◆ WORK TO COMPLETE ◆
Check every line of the data for the string "Århus" and copy the ones that have it.

◆ Document images with source code ◆
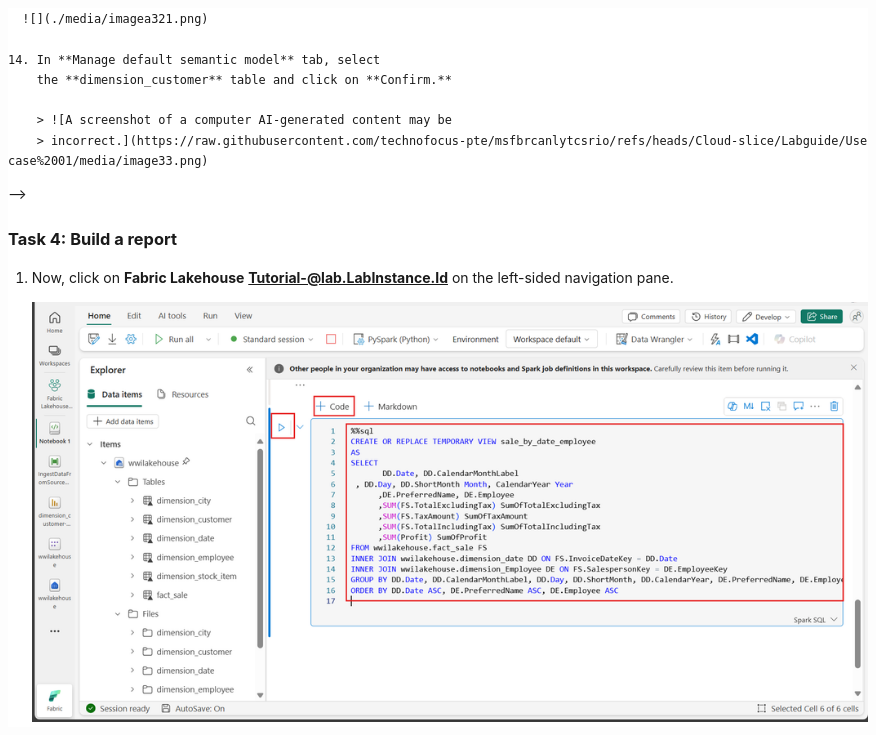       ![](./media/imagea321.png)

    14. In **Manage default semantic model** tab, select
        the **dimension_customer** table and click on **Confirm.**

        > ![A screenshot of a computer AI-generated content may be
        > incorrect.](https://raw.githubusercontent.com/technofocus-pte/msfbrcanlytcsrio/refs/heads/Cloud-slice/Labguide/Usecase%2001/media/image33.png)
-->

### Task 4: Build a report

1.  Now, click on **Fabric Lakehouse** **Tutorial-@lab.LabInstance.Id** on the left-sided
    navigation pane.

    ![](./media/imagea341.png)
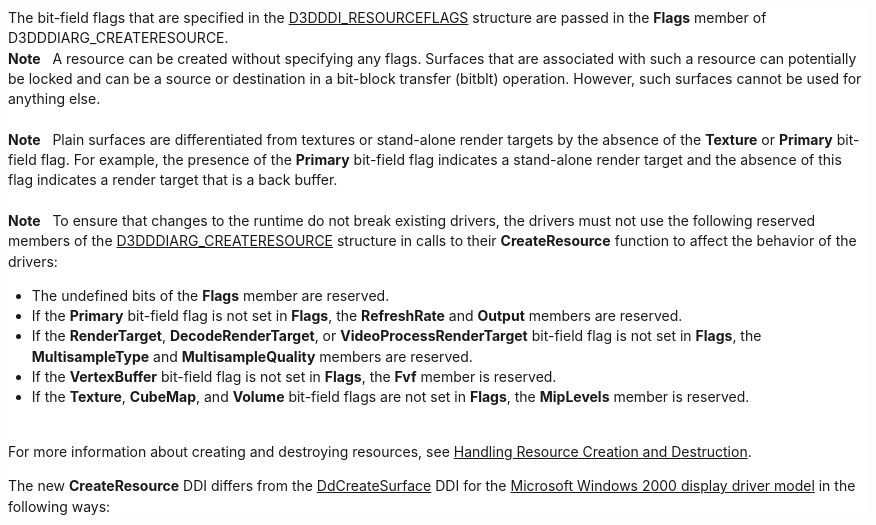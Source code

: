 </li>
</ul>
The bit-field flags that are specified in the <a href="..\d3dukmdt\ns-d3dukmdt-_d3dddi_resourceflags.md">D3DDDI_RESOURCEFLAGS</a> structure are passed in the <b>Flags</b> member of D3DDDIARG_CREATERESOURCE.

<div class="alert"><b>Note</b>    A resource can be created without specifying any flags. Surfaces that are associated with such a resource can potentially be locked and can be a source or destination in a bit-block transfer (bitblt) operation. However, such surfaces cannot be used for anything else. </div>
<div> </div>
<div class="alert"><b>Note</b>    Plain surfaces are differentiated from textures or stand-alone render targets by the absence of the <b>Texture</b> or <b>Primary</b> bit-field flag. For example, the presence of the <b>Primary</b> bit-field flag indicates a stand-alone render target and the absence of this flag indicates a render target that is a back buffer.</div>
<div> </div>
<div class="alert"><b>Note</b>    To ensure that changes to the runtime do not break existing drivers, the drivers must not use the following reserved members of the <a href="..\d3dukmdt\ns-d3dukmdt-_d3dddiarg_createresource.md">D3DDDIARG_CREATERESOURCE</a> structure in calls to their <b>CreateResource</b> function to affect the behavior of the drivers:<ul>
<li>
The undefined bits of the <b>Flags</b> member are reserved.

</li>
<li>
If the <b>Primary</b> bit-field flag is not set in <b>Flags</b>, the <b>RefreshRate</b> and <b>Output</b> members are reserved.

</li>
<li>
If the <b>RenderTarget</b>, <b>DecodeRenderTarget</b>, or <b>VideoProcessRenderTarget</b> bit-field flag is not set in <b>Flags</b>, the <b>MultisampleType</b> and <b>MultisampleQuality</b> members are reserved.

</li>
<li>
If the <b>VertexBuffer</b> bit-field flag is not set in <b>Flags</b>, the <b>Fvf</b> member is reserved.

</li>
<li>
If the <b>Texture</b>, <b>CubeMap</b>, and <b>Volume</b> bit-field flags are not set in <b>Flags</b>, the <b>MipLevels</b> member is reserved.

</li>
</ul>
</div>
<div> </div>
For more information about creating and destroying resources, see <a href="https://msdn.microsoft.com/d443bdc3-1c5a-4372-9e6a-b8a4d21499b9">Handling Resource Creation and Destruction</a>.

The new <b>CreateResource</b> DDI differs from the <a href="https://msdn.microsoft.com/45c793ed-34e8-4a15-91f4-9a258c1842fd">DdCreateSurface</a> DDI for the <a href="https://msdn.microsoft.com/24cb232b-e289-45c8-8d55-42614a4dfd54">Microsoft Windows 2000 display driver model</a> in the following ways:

* * *

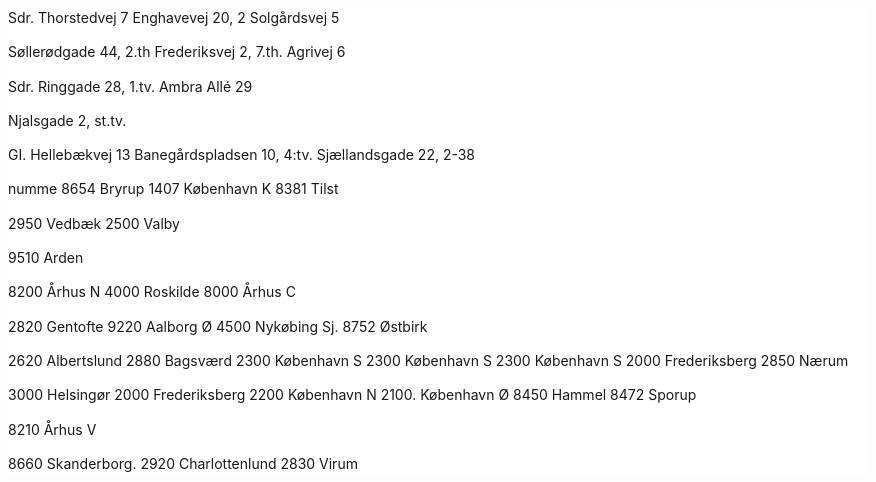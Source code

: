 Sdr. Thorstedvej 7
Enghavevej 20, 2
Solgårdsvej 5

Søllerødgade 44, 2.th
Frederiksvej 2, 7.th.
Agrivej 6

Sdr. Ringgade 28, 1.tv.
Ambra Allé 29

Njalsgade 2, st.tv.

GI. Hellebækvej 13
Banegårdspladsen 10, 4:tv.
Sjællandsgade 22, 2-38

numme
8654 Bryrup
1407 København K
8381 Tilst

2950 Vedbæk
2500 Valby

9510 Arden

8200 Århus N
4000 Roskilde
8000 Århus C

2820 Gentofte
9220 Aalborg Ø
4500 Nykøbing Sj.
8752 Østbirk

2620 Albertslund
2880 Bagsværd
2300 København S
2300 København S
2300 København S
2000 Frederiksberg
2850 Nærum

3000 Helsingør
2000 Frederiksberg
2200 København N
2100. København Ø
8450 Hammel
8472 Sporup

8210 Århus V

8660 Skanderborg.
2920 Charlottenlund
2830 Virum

◆ RESPONSE ◆
8200 Århus N
8000 Århus C
8210 Århus V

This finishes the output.